In japanischen Zeichenwörterbüchern wird mit Hiragana die Kun-Lesung geschrieben, während für die On-Lesung Katakana verwendet werden. Hiragana werden weiterhin verwendet, um seltene Kanji oder ungewöhnliche Kanji-Lesungen zu verdeutlichen. Die Aussprache waagerecht geschriebener Zeichen steht dann in Hiragana über dem Schriftzeichen, bei senkrechter Schreibung wird sie rechts daneben platziert. Diese Aussprachehilfen werden als Furigana bezeichnet. In Schulbüchern der mittleren Stufe und in Büchern, die für ein breiteres Publikum gedacht sind, werden Furigana verwendet. In wissenschaftlichen Artikeln und Lexika werden beim erstmaligen Auftreten von Namen ebenfalls Furigana verwendet.
Im Unterschied zu einem Alphabet gibt es für die japanischen Silben keine eindeutig festgelegte Reihenfolge. Heute wird für solche Zwecke zwar meist die 50-Laute-Tafel verwendet, doch gibt es auch andere Ordnungsverfahren, beispielsweise das Iroha-Gedicht, die früher Verwendung fanden und auch noch heute finden.

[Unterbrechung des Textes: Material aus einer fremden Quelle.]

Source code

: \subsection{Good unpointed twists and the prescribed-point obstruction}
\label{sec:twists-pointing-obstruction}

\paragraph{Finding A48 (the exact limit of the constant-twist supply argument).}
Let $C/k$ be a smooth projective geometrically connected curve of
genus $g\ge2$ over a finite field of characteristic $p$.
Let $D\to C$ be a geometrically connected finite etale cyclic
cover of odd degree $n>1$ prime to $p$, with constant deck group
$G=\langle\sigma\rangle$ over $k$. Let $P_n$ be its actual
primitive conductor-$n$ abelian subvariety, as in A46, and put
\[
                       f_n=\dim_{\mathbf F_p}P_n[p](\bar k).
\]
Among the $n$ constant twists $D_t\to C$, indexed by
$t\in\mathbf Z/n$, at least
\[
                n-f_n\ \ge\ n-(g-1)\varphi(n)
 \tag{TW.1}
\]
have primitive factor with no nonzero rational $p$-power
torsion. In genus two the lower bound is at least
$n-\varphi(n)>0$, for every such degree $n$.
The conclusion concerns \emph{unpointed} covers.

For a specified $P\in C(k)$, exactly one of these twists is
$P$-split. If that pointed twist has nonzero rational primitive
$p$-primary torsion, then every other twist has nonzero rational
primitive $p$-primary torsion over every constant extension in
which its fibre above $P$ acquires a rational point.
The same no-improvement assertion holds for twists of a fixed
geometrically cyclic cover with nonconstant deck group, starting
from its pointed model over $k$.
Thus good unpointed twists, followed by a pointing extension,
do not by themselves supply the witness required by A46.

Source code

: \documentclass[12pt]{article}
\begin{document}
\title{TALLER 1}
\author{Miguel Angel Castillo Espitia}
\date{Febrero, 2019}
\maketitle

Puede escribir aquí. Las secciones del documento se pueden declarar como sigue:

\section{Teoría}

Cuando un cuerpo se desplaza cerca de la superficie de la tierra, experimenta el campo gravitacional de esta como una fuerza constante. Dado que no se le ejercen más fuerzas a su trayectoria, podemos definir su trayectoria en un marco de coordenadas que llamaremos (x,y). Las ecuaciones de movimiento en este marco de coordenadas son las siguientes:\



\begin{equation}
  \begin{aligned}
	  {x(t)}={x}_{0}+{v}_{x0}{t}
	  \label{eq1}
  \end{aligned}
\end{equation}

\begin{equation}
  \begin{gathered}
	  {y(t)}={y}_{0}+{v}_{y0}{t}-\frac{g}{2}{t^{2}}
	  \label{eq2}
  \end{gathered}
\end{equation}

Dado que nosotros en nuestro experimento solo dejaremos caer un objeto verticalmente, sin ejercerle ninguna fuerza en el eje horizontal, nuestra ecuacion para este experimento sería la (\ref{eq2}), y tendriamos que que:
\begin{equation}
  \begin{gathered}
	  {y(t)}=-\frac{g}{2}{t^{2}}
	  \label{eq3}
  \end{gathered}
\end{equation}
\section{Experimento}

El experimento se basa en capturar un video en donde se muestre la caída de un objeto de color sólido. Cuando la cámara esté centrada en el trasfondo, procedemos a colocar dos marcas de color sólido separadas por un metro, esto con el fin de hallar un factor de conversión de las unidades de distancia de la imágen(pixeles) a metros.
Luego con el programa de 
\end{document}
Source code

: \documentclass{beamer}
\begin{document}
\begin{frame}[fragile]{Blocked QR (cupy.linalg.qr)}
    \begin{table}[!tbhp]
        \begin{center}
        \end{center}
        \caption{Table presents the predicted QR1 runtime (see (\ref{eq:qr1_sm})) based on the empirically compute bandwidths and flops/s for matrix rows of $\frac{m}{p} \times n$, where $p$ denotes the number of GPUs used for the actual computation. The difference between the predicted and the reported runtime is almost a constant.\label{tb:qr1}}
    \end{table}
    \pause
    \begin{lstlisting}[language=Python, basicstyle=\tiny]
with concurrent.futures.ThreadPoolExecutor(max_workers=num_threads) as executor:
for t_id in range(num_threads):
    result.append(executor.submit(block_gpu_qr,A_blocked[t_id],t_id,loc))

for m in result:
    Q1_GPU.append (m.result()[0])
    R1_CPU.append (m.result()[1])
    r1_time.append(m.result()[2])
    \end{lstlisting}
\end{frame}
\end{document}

Hiragana sind die ersten Schriftzeichen, die japanische Schulkinder lernen. Die besseren Grundschulen verlangen, dass die Kinder bereits zur Einschulung die Hiragana beherrschen, weswegen viele Kinder die Hiragana schon im Kindergarten lernen. Kinderbücher sind ganz in Hiragana gehalten oder enthalten nur vereinzelte, einfache Kanji, versehen mit der Lesung in Furigana.
Die Hiragana-Silben
Der Grundstock an Hiragana-Silben besteht aus einem Satz von ehemals 50 Zeichen, von denen heute noch 45 regulär im Gebrauch sind, eine weitere Silbe, ん, kam später dazu.
Zusätzlich gibt es zwei diakritische Zeichen: Mit dem dakuten (゛) wird ein stimmloser Konsonant in einen stimmhaften gewandelt, k→g, t→d, s→z und h→b. Mit dem handakuten (゜) wird ein h in ein p verwandelt. In der Heian-Zeit, als die Hiragana entwickelt wurden, wurden die Konsonanten der H-Reihe mehr wie p ausgesprochen, durch eine Lautverschiebung wurde der Konsonant jedoch immer weiter abgeschwächt. Das handakuten markiert sozusagen die ursprüngliche Aussprache.
Zusätzlich erweitert wird die Silbenauswahl, indem an die Hiragana der i-Spalte ein kleines ya, yu oder yo angefügt wird. Dadurch wird der Vokal i zu einem j palatalisiert. Die so gebildeten Silben werden im Japanischen als yōon bezeichnet.
Ein kleines tsu っ, genannt Sokuon, verwandelt dagegen den folgenden Konsonanten in einen Doppelkonsonanten (Gemination). In der Hepburn-Transkription wird dies als doppelter Konsonant geschrieben.
Bei doppelten Vokalen wird ein weiteres a, i, u, e oder o an das vorangehende Hiragana angehängt. Hier gilt es zu beachten, dass hinter einem o ein u zur Verlängerung verwendet wird (z. B. bei gakkou), sowie hinter einem e vereinzelt auch ein i. In der Romaji-Schriftsprache trifft man darüber hinaus auf eine hochgestellten Querstrich oder Längestrich über dem Vokal, also beispielsweise gakkō.[1]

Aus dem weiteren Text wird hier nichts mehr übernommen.